When I was a little kid, my family and everybody else called me Bobby. And as happens in a small town, the name stuck — through high school, and beyond. No one called me Bob and I can only recall one person calling me Robert — Mrs. Louise Wilson, my seventh-grade-English-teacher-cum-drill instructor. And in her case I suspect she thought if she called me Bobby I might lose my fear of her (something that never would’ve happened if she’d called me Herr Doktor Professor Seidenstein).
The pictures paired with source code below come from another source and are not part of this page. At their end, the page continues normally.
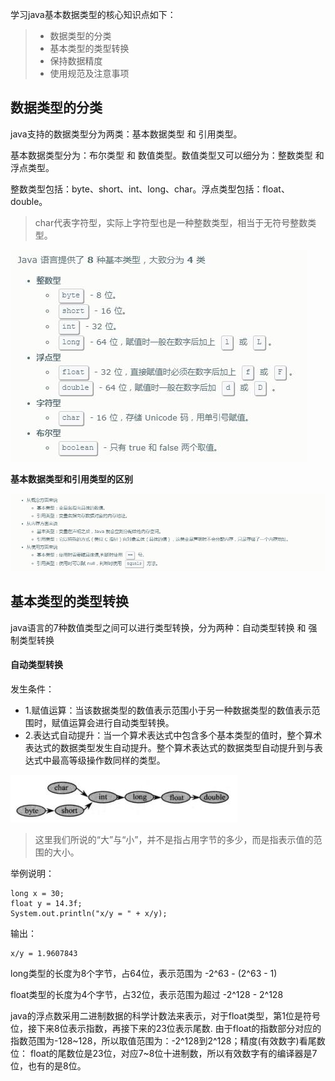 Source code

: 学习java基本数据类型的核心知识点如下：
> - 数据类型的分类
> - 基本类型的类型转换
> - 保持数据精度
> - 使用规范及注意事项

## 数据类型的分类

java支持的数据类型分为两类：基本数据类型 和 引用类型。

基本数据类型分为：布尔类型 和 数值类型。数值类型又可以细分为：整数类型 和 浮点类型。

整数类型包括：byte、short、int、long、char。浮点类型包括：float、double。

> char代表字符型，实际上字符型也是一种整数类型，相当于无符号整数类型。

![](../images/doc/basetype1.jpg)

**基本数据类型和引用类型的区别**

![](../images/doc/basetype2.jpg)

## 基本类型的类型转换

java语言的7种数值类型之间可以进行类型转换，分为两种：自动类型转换 和 强制类型转换

#### 自动类型转换

发生条件：
- 1.赋值运算：当该数据类型的数值表示范围小于另一种数据类型的数值表示范围时，赋值运算会进行自动类型转换。
- 2.表达式自动提升：当一个算术表达式中包含多个基本类型的值时，整个算术表达式的数据类型发生自动提升。整个算术表达式的数据类型自动提升到与表达式中最高等级操作数同样的类型。


![](../images/doc/basetype3.jpg)

> 这里我们所说的“大”与“小”，并不是指占用字节的多少，而是指表示值的范围的大小。

举例说明：

```
long x = 30;
float y = 14.3f;
System.out.println("x/y = " + x/y);
```
输出：
```
x/y = 1.9607843
```

long类型的长度为8个字节，占64位，表示范围为 -2^63  -  (2^63 - 1)

float类型的长度为4个字节，占32位，表示范围为超过  -2^128 - 2^128 

java的浮点数采用二进制数据的科学计数法来表示，对于float类型，第1位是符号位，接下来8位表示指数，再接下来的23位表示尾数.
由于float的指数部分对应的指数范围为-128~128，所以取值范围为：-2^128到2^128；精度(有效数字)看尾数位：
float的尾数位是23位，对应7~8位十进制数，所以有效数字有的编译器是7位，也有的是8位。





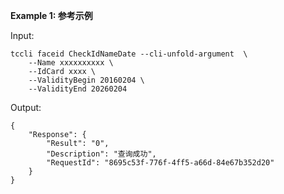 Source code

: **Example 1: 参考示例**



Input: 

```
tccli faceid CheckIdNameDate --cli-unfold-argument  \
    --Name xxxxxxxxxx \
    --IdCard xxxx \
    --ValidityBegin 20160204 \
    --ValidityEnd 20260204
```

Output: 
```
{
    "Response": {
        "Result": "0",
        "Description": "查询成功",
        "RequestId": "8695c53f-776f-4ff5-a66d-84e67b352d20"
    }
}
```

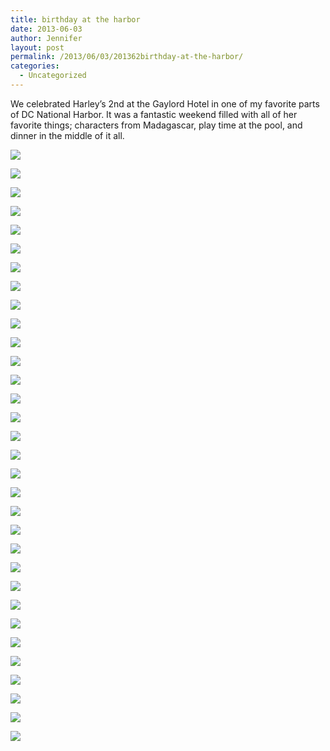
 ```yaml
---
title: birthday at the harbor
date: 2013-06-03
author: Jennifer
layout: post
permalink: /2013/06/03/201362birthday-at-the-harbor/
categories:
  - Uncategorized
---
```

We celebrated Harley&#8217;s 2nd at the Gaylord Hotel in one of my favorite parts of DC National Harbor. It was a fantastic weekend filled with all of her favorite things; characters from Madagascar, play time at the pool, and dinner in the middle of it all. &nbsp;



<div class="image-gallery-wrapper">
  <p>
    <img src="http://static1.squarespace.com/static/50db6bb3e4b015296cd43789/50dfa5b1e4b0dc6320e0b5ea/51b52e22e4b051b96cec870e/1370828602726/P6020668.JPG" />
  </p>

  <p>
    <img src="http://static1.squarespace.com/static/50db6bb3e4b015296cd43789/50dfa5b1e4b0dc6320e0b5ea/51ab9125e4b0c3f4e31af206/1370221786486/2013-06-01+07.16.36.jpg.36.jpg?format=original" />
  </p>

  <p>
    <img src="http://static1.squarespace.com/static/50db6bb3e4b015296cd43789/50dfa5b1e4b0dc6320e0b5ea/51adf514e4b0be3c52dbb1eb/1370354964500/images-4.jpeg" />
  </p>

  <p>
    <img src="http://static1.squarespace.com/static/50db6bb3e4b015296cd43789/50dfa5b1e4b0dc6320e0b5ea/51ab8dd8e4b04de64ca3aebb/1430547652449/2013-06-01+17.13.32.jpg.32.jpg?format=original" />
  </p>

  <p>
    <img src="http://static1.squarespace.com/static/50db6bb3e4b015296cd43789/50dfa5b1e4b0dc6320e0b5ea/51ab8db3e4b03d75a85a4925/1430547643423/2013-06-01+16.19.45.jpg.45.jpg?format=original" />
  </p>

  <p>
    <img src="http://static1.squarespace.com/static/50db6bb3e4b015296cd43789/50dfa5b1e4b0dc6320e0b5ea/51ab8eafe4b0c3f4e31aefea/1370219538085/2013-06-01+17.39.28.jpg.28.jpg?format=original" />
  </p>

  <p>
    <img src="http://static1.squarespace.com/static/50db6bb3e4b015296cd43789/50dfa5b1e4b0dc6320e0b5ea/51ab8e22e4b086ca8d21b91d/1430547660276/2013-06-01+17.15.42.jpg.42.jpg?format=original" />
  </p>

  <p>
    <img src="http://static1.squarespace.com/static/50db6bb3e4b015296cd43789/50dfa5b1e4b0dc6320e0b5ea/51ab8e45e4b0be9ceada9da1/1370394502973/2013-06-01+17.13.43.jpg.43.jpg?format=original" />
  </p>

  <p>
    <img src="http://static1.squarespace.com/static/50db6bb3e4b015296cd43789/50dfa5b1e4b0dc6320e0b5ea/51adf531e4b08dbef90aca41/1370354994275/images-8.jpeg" />
  </p>

  <p>
    <img src="http://static1.squarespace.com/static/50db6bb3e4b015296cd43789/50dfa5b1e4b0dc6320e0b5ea/51abe7d2e4b05f2b3948ecf1/1430547584022/2013-06-01+17.16.02.jpg.02.jpg?format=original" />
  </p>

  <p>
    <img src="http://static1.squarespace.com/static/50db6bb3e4b015296cd43789/50dfa5b1e4b0dc6320e0b5ea/51ab94c9e4b00e0c6e18dfd4/1430547653759/2013-06-01+19.09.56.jpg.56.jpg?format=original" />
  </p>

  <p>
    <img src="http://static1.squarespace.com/static/50db6bb3e4b015296cd43789/50dfa5b1e4b0dc6320e0b5ea/51adf520e4b0ee05f17ace8c/1370354977602/images-6.jpeg" />
  </p>

  <p>
    <img src="http://static1.squarespace.com/static/50db6bb3e4b015296cd43789/50dfa5b1e4b0dc6320e0b5ea/51ab9001e4b0f5d816d97274/1430547595050/2013-06-01+19.10.03.jpg.03.jpg?format=original" />
  </p>

  <p>
    <img src="http://static1.squarespace.com/static/50db6bb3e4b015296cd43789/50dfa5b1e4b0dc6320e0b5ea/51ab8e88e4b0f5d816d96ead/1370199554240/2013-06-01+17.23.18.jpg.18.jpg?format=original" />
  </p>

  <p>
    <img src="http://static1.squarespace.com/static/50db6bb3e4b015296cd43789/50dfa5b1e4b0dc6320e0b5ea/51ab8f4ee4b0f587785555e0/1370394949633/2013-06-01+17.41.34.jpg.34.jpg?format=original" />
  </p>

  <p>
    <img src="http://static1.squarespace.com/static/50db6bb3e4b015296cd43789/50dfa5b1e4b0dc6320e0b5ea/51ab8f9ce4b0f5d816d97227/1370395215964/2013-06-01+19.02.58.jpg.58.jpg?format=original" />
  </p>

  <p>
    <img src="http://static1.squarespace.com/static/50db6bb3e4b015296cd43789/50dfa5b1e4b0dc6320e0b5ea/51ab8fb4e4b0a13442087274/1370395320757/2013-06-01+19.03.01.jpg.01.jpg?format=original" />
  </p>

  <p>
    <img src="http://static1.squarespace.com/static/50db6bb3e4b015296cd43789/50dfa5b1e4b0dc6320e0b5ea/51ab9018e4b06ee5f32c7ee9/1430547589474/2013-06-01+19.10.22.jpg.22.jpg?format=original" />
  </p>

  <p>
    <img src="http://static1.squarespace.com/static/50db6bb3e4b015296cd43789/50dfa5b1e4b0dc6320e0b5ea/51adf50de4b0eab971c6beeb/1370354958488/images-3.jpeg" />
  </p>

  <p>
    <img src="http://static1.squarespace.com/static/50db6bb3e4b015296cd43789/50dfa5b1e4b0dc6320e0b5ea/51ab9073e4b0b1ff3df26532/1370393990665/2013-06-02+09.16.38.jpg.38.jpg?format=original" />
  </p>

  <p>
    <img src="http://static1.squarespace.com/static/50db6bb3e4b015296cd43789/50dfa5b1e4b0dc6320e0b5ea/51ab90d2e4b0f5877855592c/1370395605286/2013-06-02+09.32.06.jpg.06.jpg?format=original" />
  </p>

  <p>
    <img src="http://static1.squarespace.com/static/50db6bb3e4b015296cd43789/50dfa5b1e4b0dc6320e0b5ea/51ab90bce4b06ee5f32c7f71/1370395772927/2013-06-02+09.27.31.jpg.31.jpg?format=original" />
  </p>

  <p>
    <img src="http://static1.squarespace.com/static/50db6bb3e4b015296cd43789/50dfa5b1e4b0dc6320e0b5ea/51ab90e5e4b0be9ceada9f5e/1370198255888/2013-06-02+09.54.52.jpg.52.jpg?format=original" />
  </p>

  <p>
    <img src="http://static1.squarespace.com/static/50db6bb3e4b015296cd43789/50dfa5b1e4b0dc6320e0b5ea/51ab9108e4b04c1c5aac1be4/1370198292883/2013-06-02+09.17.05.jpg.05.jpg?format=original" />
  </p>

  <p>
    <img src="http://static1.squarespace.com/static/50db6bb3e4b015296cd43789/50dfa5b1e4b0dc6320e0b5ea/51b52de3e4b047630359ec04/1370828266578/P6010631.JPG" />
  </p>

  <p>
    <img src="http://static1.squarespace.com/static/50db6bb3e4b015296cd43789/50dfa5b1e4b0dc6320e0b5ea/51ab90a1e4b00e0c6e18d919/1370198195456/2013-06-02+09.17.53.jpg.53.jpg?format=original" />
  </p>

  <p>
    <img src="http://static1.squarespace.com/static/50db6bb3e4b015296cd43789/50dfa5b1e4b0dc6320e0b5ea/51adf527e4b0cd7735350e0e/1370354983724/images-7.jpeg" />
  </p>

  <p>
    <img src="http://static1.squarespace.com/static/50db6bb3e4b015296cd43789/50dfa5b1e4b0dc6320e0b5ea/51b52dc9e4b0830c27f5475a/1370828239184/P6010625.JPG" />
  </p>

  <p>
    <img src="http://static1.squarespace.com/static/50db6bb3e4b015296cd43789/50dfa5b1e4b0dc6320e0b5ea/51b52df0e4b062dc341108f8/1370828280057/P6020639.JPG" />
  </p>

  <p>
    <img src="http://static1.squarespace.com/static/50db6bb3e4b015296cd43789/50dfa5b1e4b0dc6320e0b5ea/51b52e08e4b09f20ab79f832/1370828306603/P6020652.JPG" />
  </p>

  <p>
    <img src="http://static1.squarespace.com/static/50db6bb3e4b015296cd43789/50dfa5b1e4b0dc6320e0b5ea/51b52e18e4b0de8ae9a82963/1370828317867/P6020653.JPG" />
  </p>

  <p>
    <img src="http://static1.squarespace.com/static/50db6bb3e4b015296cd43789/50dfa5b1e4b0dc6320e0b5ea/51adf506e4b0ae1d9bf68a49/1370354950506/images-2.jpeg" />
  </p>
</div>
During my teens my mother decided I was too old to be called Bobby — she wanted everyone to call me Bob. And bless her little heart, because she was the only person who did. She never bugged anyone about it, and I’m sure she realized there was as much chance of me being Bob as me being the 5’2″ varsity basketball team’s center. So Bobby it was, and Bobby I stayed.

And what did I think about it? Did I outgrow Bobby? Was it a baby name, unfit for a young man who now shaved (albeit once every two weeks)? Of course not because, honestly, it was the only name I’d ever known.

When I left town, I left Bobby behind. Not by design, mind you, but because in the “adult” world of college and beyond, people rarely addressed each other by nicknames, especially diminutives. So I became a Bob … at least in foreign climes. In My Home Town I was still Bobby.

As the years passed, so did the older people who called me Bobby. Additionally, almost all my childhood acquaintances moved away. So now, aside from Clan Woodward, I doubt there are five people who call me Bobby.

I guess shedding my Bobby handle is supposed to make me feel more mature, or more respectable, or better about myself in some way. But the sad fact is, it doesn’t.